Capital Notes – Advantages and Disadvantages

Capital Notes – Advantages and Disadvantages

Recent new issues by NAB, Macquarie, and Ampol might have you thinking about adding capital notes, sometimes called ‘hybrids’ to your portfolio. In this article, we discuss the advantages and disadvantages to help you determine if they might be right for you.

A capital note is a hybrid product and is a perpetual, unsecured security that combines features of both shares and bonds – hence the term hybrid security. It is a way for banks and companies to borrow money from investors.

Like a share, most capital notes do not have a maturity date. Like a bond, they pay regular income. However, there are important distinctions between capital notes, shares and bonds, and some new regulations which we explore below.

Capital Notes Key Features

  • They belong to the fixed income asset class and are floating rate securities linked to a benchmark
  • Interest is paid quarterly and generally tied to the Bank Bill Swap Rate (BBSW). BBSW’s recent history can be found on the ASX website
  • Financial institution capital notes are regulated by APRA and designed to be ‘loss absorbing’ instruments:
    • Financial institutions must meet minimum capital requirements before converting to shares or being repaid on conversion dates
    • May convert to shares to help support the institution if it is under financial stress. The capital notes then lose the elevated position in the capital structure and in the worst possible outcome, if a bank fails, investors can lose all of their investment
  • The ASX listed Capital Notes market is fairly stagnant with few genuinely new issues coming to the market. The recent Macquarie Capital Notes 6 (ASX: MQGPF) was, unusually, a completely new issue. Most issuance is used to repay existing Capital Notes issues
  • The market is worth around AU$39 billion
  • New Design and Distribution Obligations (DDO) have meant recent new Capital Notes issues are only made available to wholesale investors or retail investors if they have received personal financial advice from a qualified financial adviser in connection with the new Capital Notes offer. See DDO Legislation Locking Out Retail Investors for more information and ASIC’s information page.

Also read: Capital Notes – What Are They and Should You Invest?

Capital Notes Advantages

  • Floating rate interest payments are attractive in rising interest rate environments. Income increases, helping your portfolio keep pace with inflation
  • Tradeable through the Australian Stock Exchange. While deposits are widely available, most corporate bonds and other fixed income investments need to be traded through a bond broker. Capital Notes, being available on the ASX are easy to transact
  • Provide a range of risk and returns
  • Issued by our largest financial institutions as well as smaller regional banks and other non-financial companies
  • Regulated products
  • Typically, provide reliable income and franking credits.

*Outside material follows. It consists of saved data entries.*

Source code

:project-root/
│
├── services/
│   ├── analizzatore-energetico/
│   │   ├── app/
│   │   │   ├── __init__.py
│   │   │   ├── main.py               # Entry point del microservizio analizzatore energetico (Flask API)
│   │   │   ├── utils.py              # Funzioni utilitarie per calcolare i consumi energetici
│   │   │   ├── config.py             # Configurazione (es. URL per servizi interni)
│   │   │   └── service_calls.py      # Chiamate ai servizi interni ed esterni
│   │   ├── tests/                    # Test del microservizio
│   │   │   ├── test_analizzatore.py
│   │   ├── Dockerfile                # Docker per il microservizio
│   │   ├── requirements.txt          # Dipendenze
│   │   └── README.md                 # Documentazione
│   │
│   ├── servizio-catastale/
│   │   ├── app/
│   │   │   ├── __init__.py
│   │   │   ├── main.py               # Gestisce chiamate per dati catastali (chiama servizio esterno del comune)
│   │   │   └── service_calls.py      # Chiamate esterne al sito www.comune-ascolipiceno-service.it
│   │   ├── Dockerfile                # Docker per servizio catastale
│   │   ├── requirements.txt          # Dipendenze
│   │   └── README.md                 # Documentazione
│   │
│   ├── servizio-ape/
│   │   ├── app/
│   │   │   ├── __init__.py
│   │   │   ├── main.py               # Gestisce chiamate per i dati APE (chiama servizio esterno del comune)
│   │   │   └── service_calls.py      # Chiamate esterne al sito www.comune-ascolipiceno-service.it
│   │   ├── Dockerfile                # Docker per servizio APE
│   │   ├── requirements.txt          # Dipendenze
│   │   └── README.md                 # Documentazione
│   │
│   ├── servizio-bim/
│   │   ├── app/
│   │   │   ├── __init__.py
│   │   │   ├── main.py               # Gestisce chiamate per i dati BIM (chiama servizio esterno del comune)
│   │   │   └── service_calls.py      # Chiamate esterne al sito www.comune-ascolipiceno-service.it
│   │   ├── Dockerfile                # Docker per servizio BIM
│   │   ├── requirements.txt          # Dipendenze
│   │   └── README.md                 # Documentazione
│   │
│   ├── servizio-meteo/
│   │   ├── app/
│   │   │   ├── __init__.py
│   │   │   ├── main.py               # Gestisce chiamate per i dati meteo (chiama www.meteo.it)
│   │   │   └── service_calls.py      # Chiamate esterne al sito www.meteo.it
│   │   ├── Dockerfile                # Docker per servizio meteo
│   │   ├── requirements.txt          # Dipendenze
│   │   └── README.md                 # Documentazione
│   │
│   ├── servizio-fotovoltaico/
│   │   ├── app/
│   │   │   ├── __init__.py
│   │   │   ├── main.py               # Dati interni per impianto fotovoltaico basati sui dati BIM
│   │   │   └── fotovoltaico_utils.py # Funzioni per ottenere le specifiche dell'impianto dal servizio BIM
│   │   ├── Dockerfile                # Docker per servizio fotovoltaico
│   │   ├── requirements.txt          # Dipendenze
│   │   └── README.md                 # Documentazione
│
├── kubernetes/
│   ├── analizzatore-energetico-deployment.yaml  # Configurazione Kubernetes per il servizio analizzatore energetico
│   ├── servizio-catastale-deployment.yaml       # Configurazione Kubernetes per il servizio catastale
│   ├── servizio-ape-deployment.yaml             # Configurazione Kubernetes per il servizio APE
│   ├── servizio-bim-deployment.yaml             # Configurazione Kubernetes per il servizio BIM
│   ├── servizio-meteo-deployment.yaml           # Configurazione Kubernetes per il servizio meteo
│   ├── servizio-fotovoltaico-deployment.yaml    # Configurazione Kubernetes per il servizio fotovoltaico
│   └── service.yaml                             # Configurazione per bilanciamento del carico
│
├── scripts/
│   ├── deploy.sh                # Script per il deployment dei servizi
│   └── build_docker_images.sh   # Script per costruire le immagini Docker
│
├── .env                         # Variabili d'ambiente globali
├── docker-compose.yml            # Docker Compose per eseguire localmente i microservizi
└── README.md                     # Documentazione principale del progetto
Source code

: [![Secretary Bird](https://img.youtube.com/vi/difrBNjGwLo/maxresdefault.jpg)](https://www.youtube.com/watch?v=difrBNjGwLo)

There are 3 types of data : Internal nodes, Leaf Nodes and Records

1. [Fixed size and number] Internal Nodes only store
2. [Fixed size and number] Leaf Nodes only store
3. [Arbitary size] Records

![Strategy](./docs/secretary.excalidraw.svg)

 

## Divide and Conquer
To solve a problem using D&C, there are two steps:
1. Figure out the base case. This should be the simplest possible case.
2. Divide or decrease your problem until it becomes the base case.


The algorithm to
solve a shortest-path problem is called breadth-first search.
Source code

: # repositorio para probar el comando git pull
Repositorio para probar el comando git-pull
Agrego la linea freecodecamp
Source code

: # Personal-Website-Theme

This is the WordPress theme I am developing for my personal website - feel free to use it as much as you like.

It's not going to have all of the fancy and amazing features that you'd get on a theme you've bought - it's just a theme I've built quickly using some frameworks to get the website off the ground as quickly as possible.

Capital Notes Disadvantages

  • Complex securities, where terms and conditions can vary even if issued by the same financial institution or company
  • Financial institutions must seek APRA approval to pay distributions and convert to shares on the optional or mandatory conversion dates
  • Distributions can be deferred and foregone altogether, there is no government guarantee
  • Capital Notes, while issued by the largest and most well-respected banks are much more risky than deposits in the same institution
  • New DDO regulation means that for many new financial institution capital notes, investors have to qualify as ‘wholesale’, making retail classified investors ‘ineligible’ to purchase the Capital Notes until the securities begin trading in the secondary market, even if they have been regular Capital Notes investors for many years
  • The securities assume investors can claim franking credits. Unlike shares, franking credits are included in the yields shown on the securities
  • Companies issuing Capital Notes usually specify a target value for a new issue raise. In the current, limited market, targets are exceeded frequently and companies often accept all applications. This reduces the opportunity for capital gains when the securities begin trading on the ASX.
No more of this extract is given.